Scan the listing below for the word "で以下を実行" and copy every line where it occurs.

*** Opening of Data extracts ***

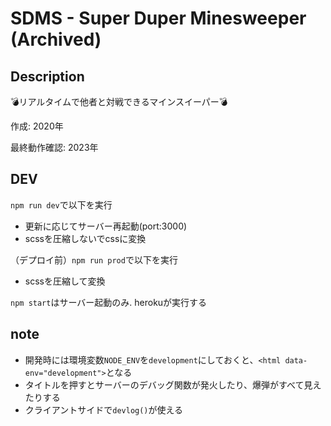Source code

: # SDMS - Super Duper Minesweeper (Archived)

## Description

💣リアルタイムで他者と対戦できるマインスイーパー💣

作成: 2020年

最終動作確認: 2023年

## DEV
`npm run dev`で以下を実行  
- 更新に応じてサーバー再起動(port:3000)
- scssを圧縮しないでcssに変換

（デプロイ前）`npm run prod`で以下を実行
- scssを圧縮して変換

`npm start`はサーバー起動のみ. herokuが実行する

## note
- 開発時には環境変数`NODE_ENV`を`development`にしておくと、`<html data-env="development">`となる
- タイトルを押すとサーバーのデバッグ関数が発火したり、爆弾がすべて見えたりする
- クライアントサイドで`devlog()`が使える
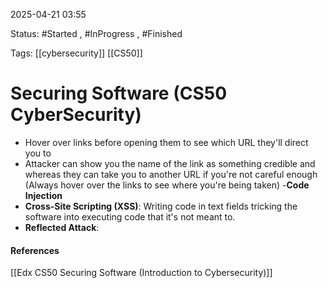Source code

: 
2025-04-21 03:55

Status: #Started , #InProgress , #Finished 

Tags: [[cybersecurity]] [[CS50]]

# Securing Software (CS50 CyberSecurity)

- Hover over links before opening them to see which URL they'll direct you to
- Attacker can show you the name of the link as something credible and whereas they can take you to another URL if you're not careful enough (Always hover over the links to see where you're being taken)
-**Code Injection**
- **Cross-Site Scripting (XSS)**: Writing code in text fields tricking the software into executing code that it's not meant to.
- **Reflected Attack**: 





#### References
[[Edx CS50 Securing Software (Introduction to Cybersecurity)]]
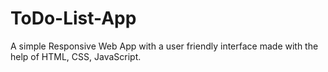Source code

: # ToDo-List-App
A simple Responsive Web App with a user friendly interface made with the help of HTML, CSS, JavaScript.
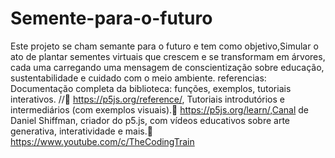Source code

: # Semente-para-o-futuro
Este projeto se cham semante para o futuro e tem como objetivo,Simular o ato de plantar sementes virtuais que crescem e se transformam em árvores, cada uma carregando uma mensagem de conscientização sobre educação, sustentabilidade e cuidado com o meio ambiente.
referencias: Documentação completa da biblioteca: funções, exemplos, tutoriais interativos.
//🔗 https://p5js.org/reference/, Tutoriais introdutórios e intermediários (com exemplos visuais).🔗 https://p5js.org/learn/,Canal de Daniel Shiffman, criador do p5.js, com vídeos educativos sobre arte generativa, interatividade e mais.🔗 https://www.youtube.com/c/TheCodingTrain
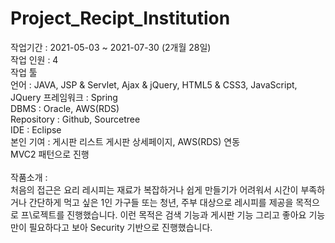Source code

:# Project_Recipt_Institution

작업기간 :	2021-05-03 ~ 2021-07-30 (2개월 28일) \
작업 인원 :	4\
작업 툴	
언어 : JAVA, JSP & Servlet, Ajax & jQuery, HTML5 & CSS3, JavaScript, JQuery
프레임워크 : Spring\
DBMS : Oracle, AWS(RDS)\
Repository : Github, Sourcetree\
IDE : Eclipse \
본인 기여 : 게시판 리스트 게시판 상세페이지, AWS(RDS) 연동\
MVC2 패턴으로 진행\
\
작품소개 :\
 처음의 접근은 요리 레시피는 재료가 복잡하거나 쉽게 만들기가 어려워서 시간이 부족하거나 간단하게 먹고 싶은 1인 가구들 또는 청년, 주부 대상으로 레시피를 제공을 목적으로 프\로젝트를 진행했습니다. 이런 목적은 검색 기능과 게시판 기능 그리고 좋아요 기능만이 필요하다고 보아 Security 기반으로 진행했습니다.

*** Close of Data extracts ***

## Result of the task:
`npm run dev`で以下を実行  
（デプロイ前）`npm run prod`で以下を実行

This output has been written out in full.